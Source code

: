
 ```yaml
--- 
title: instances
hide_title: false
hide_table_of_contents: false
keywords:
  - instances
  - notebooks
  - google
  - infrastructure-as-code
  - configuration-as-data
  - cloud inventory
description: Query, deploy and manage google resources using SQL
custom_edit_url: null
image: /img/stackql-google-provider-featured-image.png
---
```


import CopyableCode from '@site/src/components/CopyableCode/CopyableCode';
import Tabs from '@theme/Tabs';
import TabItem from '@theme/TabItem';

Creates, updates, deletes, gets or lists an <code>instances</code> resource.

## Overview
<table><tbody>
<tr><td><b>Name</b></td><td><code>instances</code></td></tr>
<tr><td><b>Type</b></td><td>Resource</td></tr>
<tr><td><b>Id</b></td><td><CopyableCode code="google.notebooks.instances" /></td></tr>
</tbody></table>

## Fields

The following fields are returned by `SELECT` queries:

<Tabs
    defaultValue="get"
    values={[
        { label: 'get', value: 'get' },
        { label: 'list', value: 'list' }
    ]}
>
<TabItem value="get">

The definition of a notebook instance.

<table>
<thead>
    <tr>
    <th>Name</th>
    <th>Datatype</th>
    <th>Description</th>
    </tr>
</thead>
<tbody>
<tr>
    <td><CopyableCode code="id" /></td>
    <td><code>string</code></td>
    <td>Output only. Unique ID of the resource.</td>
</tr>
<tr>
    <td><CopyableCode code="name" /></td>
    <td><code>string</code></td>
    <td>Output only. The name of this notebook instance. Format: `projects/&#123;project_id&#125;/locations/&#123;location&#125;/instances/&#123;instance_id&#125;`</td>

========================================================================

Please work out how many lines in the listing above contain the string "notebooks", and answer with that number only.

2